I haven’t lived very long on earth, but in my few decades of existence, I have interacted with women of different age demographics. I have become friends with some, loved a few, and learnt from many, directly and indirectly. Reflecting on my professional and personal trajectory, I have drawn inspiration from several women, each to various extents.
From my SS1 English teacher whose critiques shaped me into a creative writer, to Kechi Okwuchi whose life story provides me with an example of what it means to go against the grain, I have been able to gather a lot from the experiences of the female entrepreneurs, creatives, academicians and corporate executives I have become acquainted with or simply read about. However, there is one woman whose actions and life journey succeeded in leaving indelible impressions on me.
My mother (God bless her soul), Veronica Chiemeke, handed me my first memories, and more importantly, her day-to-day routine painted a picture of what it was like to be a career woman in the early 1990s. Maybe it was because she spent weekdays as a class teacher in one of the private schools in the city of Warri. She loved populating the house with books, and very early on, I found myself developing a large appetite for new knowledge. I would read anything. From novels like Cyprian Ekwensi’s An African Night’s Entertainment to Awake!, pamphlets to Brighter Grammar textbooks targeted at 10-year-olds and were supposed to have been too complex for my four-year-old mind to comprehend.

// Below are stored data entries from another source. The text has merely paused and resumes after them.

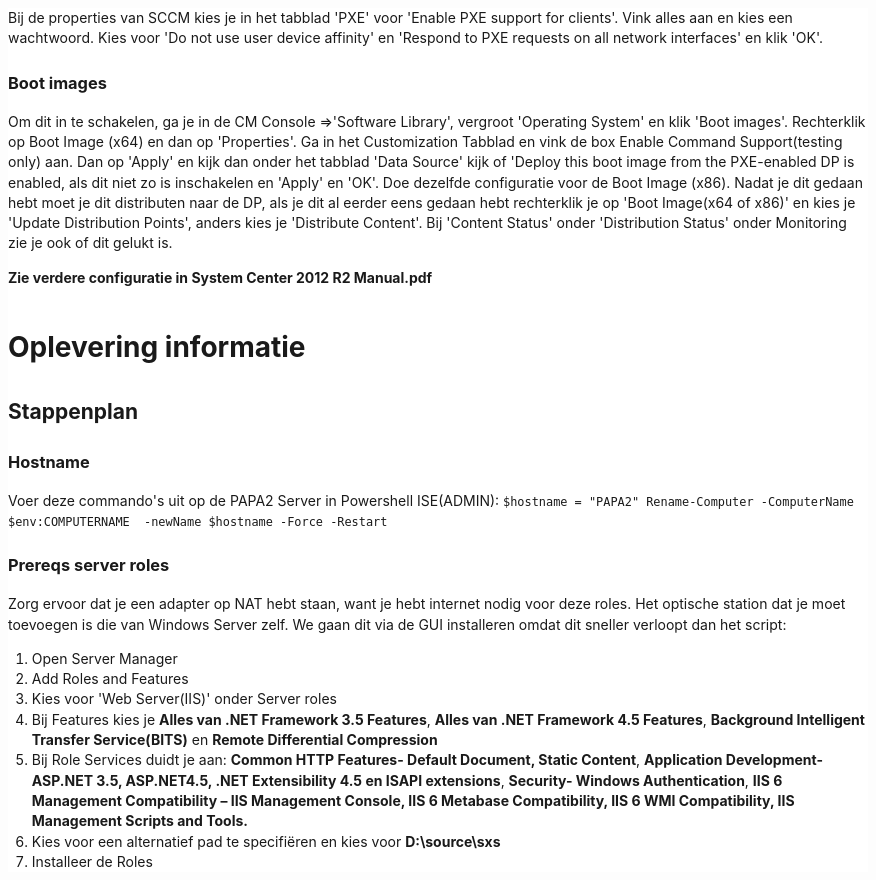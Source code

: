 Bij de properties van SCCM kies je in het tabblad 'PXE' voor 'Enable PXE support for clients'.
Vink alles aan en kies een wachtwoord. Kies voor 'Do not use user device affinity' en
'Respond to PXE requests on all network interfaces' en klik 'OK'.

### Boot images
Om dit in te schakelen, ga je in de CM Console =>'Software Library', vergroot 'Operating System' en klik 'Boot images'.
Rechterklik op Boot Image (x64) en dan op 'Properties'.
Ga in het Customization Tabblad en vink de box Enable Command Support(testing only) aan.
Dan op 'Apply' en kijk dan onder het tabblad 'Data Source'
kijk of 'Deploy this boot image from the PXE-enabled DP is enabled,
als dit niet zo is inschakelen en 'Apply' en 'OK'. Doe dezelfde configuratie voor de Boot Image (x86).
Nadat je dit gedaan hebt moet je dit distributen naar de DP,
als je dit al eerder eens gedaan hebt rechterklik je op 'Boot Image(x64 of x86)'
en kies je 'Update Distribution Points', anders kies je 'Distribute Content'.
Bij 'Content Status' onder 'Distribution Status' onder Monitoring zie je ook of dit gelukt is.

**Zie verdere configuratie in System Center 2012 R2 Manual.pdf**



# Oplevering informatie

## Stappenplan

### Hostname

Voer deze commando's uit op de PAPA2 Server in Powershell ISE(ADMIN):
``
$hostname = "PAPA2"
Rename-Computer -ComputerName $env:COMPUTERNAME  -newName $hostname -Force -Restart
``

### Prereqs server roles

Zorg ervoor dat je een adapter op NAT hebt staan, want je hebt internet nodig voor deze roles.
Het optische station dat je moet toevoegen is die van Windows Server zelf.
We gaan dit via de GUI installeren omdat dit sneller verloopt dan het script:

1. Open Server Manager
2. Add Roles and Features
3. Kies voor 'Web Server(IIS)' onder Server roles
4. Bij Features kies je **Alles van .NET Framework 3.5 Features**, **Alles van .NET Framework 4.5 Features**, **Background Intelligent Transfer Service(BITS)** en **Remote Differential Compression**
5. Bij Role Services duidt je aan: **Common HTTP Features- Default Document, Static Content**, **Application Development- ASP.NET 3.5, ASP.NET4.5, .NET Extensibility 4.5 en ISAPI extensions**, **Security- Windows Authentication**, **IIS 6 Management Compatibility – IIS Management Console, IIS 6 Metabase Compatibility, IIS 6 WMI Compatibility, IIS Management Scripts and Tools.**
6. Kies voor een alternatief pad te specifiëren en kies voor **D:\source\sxs**
6. Installeer de Roles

In the years that followed, we would bond over jointly marking her students’ Christian Religious Knowledge examination sheets; she would giggle whenever I drew a big “X” over a wrong answer to a question that I felt was too easy to fail.
My mother did her best to raise me on Biblical injunctions, but every now and then I would forget the portion of Scripture that emphasised turning the other cheek. My primary school days were characterised by bruises to my jaw, neck, knees and fingers, bruises that did not exactly come from shaking hands with my peers. One day when I returned from school with my school uniform torn and a bloodied lower lip, she took me into the bathroom and dabbed my face with hot water, but not before flogging me with some of the branches from her little garden. My pleas that I got into fisticuffs out of provocation – a true claim – were met with severe admonishment in the lines of “I hear you, but you will still have to face punishment for fighting in school.” That day, I learnt that even if there are logical grounds to justify certain wrong actions, said justification doesn’t preclude you from facing the consequences. It was a lesson in accountability that has come to bear in my adult life.
One morning in the nine-year-old days of my life, I had arrived at school in a uniform that my mother had carefully washed the day before, but was unable to iron due to lack of electricity. Midway through the day’s classes, my form teacher, whom I felt took pleasure in picking on me (at the time), suddenly began to twitch her nose as if she had detected a foul smell, and barked at the class, ordering those students “whose clothes were dirty” to come out. For some reason, I stepped out on account of my unironed shirt, and my reward for my misplaced (?) honesty was 12 strokes of the cane. On relaying the day’s events to my mother, she further chided me for “not being confident enough about the cleanliness of that shirt.”
I didn’t understand the relevance of her statement then, but over 21 years after her demise – heart attacks be damned – I can say that I get it now, in all its fullness. I’ve had a rollercoaster journey with my self-esteem, having dealt with weight issues and self-doubt for many years, and whenever I find myself falling into that black hole, I hear my mother’s words still ringing, urging me to never sell myself short.
Although the time spent with my mother was ridiculously short – nine years and seven months – I was able to draw a number of lessons from watching her live out her days as a parent, wife, sister, teacher and friend. But these are the ones that stay, these are the ones whose relevance has transcended times and seasons. Sometimes I wish she was around to see the kind of man I’ve grown into, and with every win, I mull over her absence, but I am grateful for what she was able to do with the little time she had.